Game theory, poker and trial strategy

When playing poker, is it better to bluff when you think your hand has a chance of winning or is it best to bluff when you think your hand stands no chance of winning?

In other words, do you shove your chips into the middle of the table with a pair of jacks or with nothing better than a ace-high?

According to game theory, the optimum bluffing strategy is to bluff when you have the weakest hand.

Chris "Jesus" Ferguson has a Ph.D. in computer science and relied on game 

theory in winning the 2000 World Series of Poker Main Event.

To see why, let's pretend we are playing one-card poker with a deck of an ace, a deuce and a trey (with the ace being the lowest card). When it's your turn to act you have the choice of betting or checking. Your opponent then has the choice of calling the bet, checking behind you or folding.

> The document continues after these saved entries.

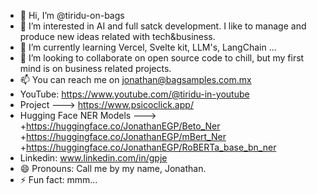 - 👋 Hi, I’m @tiridu-on-bags
- 👀 I’m interested in AI and full satck development. I like to manage and produce new ideas related with tech&business. 
- 🌱 I’m currently learning Vercel, Svelte kit, LLM's, LangChain ...
- 💞️ I’m looking to collaborate on open source code to chill, but my first mind is on business related projects.
- 📫 You can reach me on jonathan@bagsamples.com.mx
- YouTube: https://www.youtube.com/@tiridu-in-youtube
- Project  ---> https://www.psicoclick.app/
- Hugging Face NER Models --->
      +https://huggingface.co/JonathanEGP/Beto_Ner
      +https://huggingface.co/JonathanEGP/mBert_Ner
      +https://huggingface.co/JonathanEGP/RoBERTa_base_bn_ner
- Linkedin: www.linkedin.com/in/gpje
- 😄 Pronouns: Call me by my name, Jonathan.
- ⚡ Fun fact: mmm...

<!---
tiridu-on-bags/tiridu-on-bags is a ✨ special ✨ repository because its `README.md` (this file) appears on your GitHub profile.
You can click the Preview link to take a look at your changes.
--->
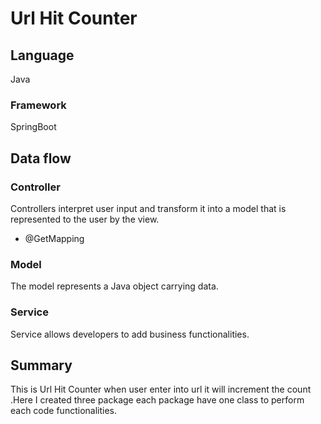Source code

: # Url Hit Counter #
## Language ##
Java
### Framework ###
SpringBoot
 
## Data flow ##
### Controller
Controllers interpret user input and transform it into a model that is represented to the user by the view. 
* @GetMapping

### Model
The model represents a Java object carrying data.

### Service
 Service allows developers to add business functionalities.

## Summary
This is Url Hit Counter when user enter into url it will increment the count .Here I created three package each package have one class to perform each code functionalities.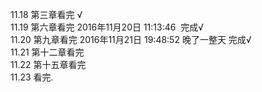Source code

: 11.18 第三章看完 √  
11.19 第六章看完   2016年11月20日 11:13:46  完成√  
11.20 第九章看完   2016年11月21日 19:48:52 晚了一整天  完成√  
11.21 第十二章看完  
11.22 第十五章看完  
11.23 看完.  
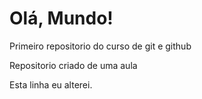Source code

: # Olá, Mundo!
 Primeiro repositorio do curso de git e github

 Repositorio criado de uma aula

Esta linha eu alterei.
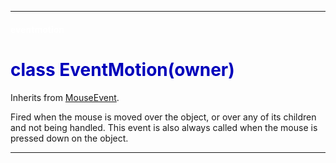 
---

#### <font color='#FFF'>eventmotion</font> ####
# <font color='#00B'>class EventMotion(owner)</font> #

Inherits from [MouseEvent](cls_MouseEvent.md).

Fired when the mouse is moved over the object, or over any of its children and not being handled. This event is also always called when the mouse is pressed down on the object.




---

Logic dictates that you will alway bet when you have the trey. You know your opponent can't beat you because you have the highest card. If you don't bet and your opponent checks behind you, you win nothing. If you bet and your opponent folds then you win nothing. But, if you bet and your opponent calls the bet, you win his bet. The only way to make any money when holding a trey, then, is to bet first.

If you have the deuce there is an equal chance your opponent has a trey or an ace. If you bet with the deuce, you will win half the time and you will lose half the time. If you check with the deuce you are forced to fold your hand if your opponent bets. If your opponent holds the trey, he will bet. If he holds the ace, he will fold. The best play, then, if you hold the deuce is to check.

On the other hand, if you have an ace, you know you have the worst hand. If you don't bet, but your opponent bets you are forced to fold and lose nothing. If you bet and your opponent bets then you  lose the bet. But, if you bet and your opponent folds, then you win his bet.

Let's say, for instance, you hold the ace. Your opponent therefore holds either the trey or the deuce. If you bet and he holds the trey, your opponent will call your bet and win the hand. If you bet and he holds the deuce he will be forced to fold his hand because he can only beat a bluff. The best play, then, is to bet whenever you hold the ace - since the only way you can win the hand is if your opponent folds in the face of your bet.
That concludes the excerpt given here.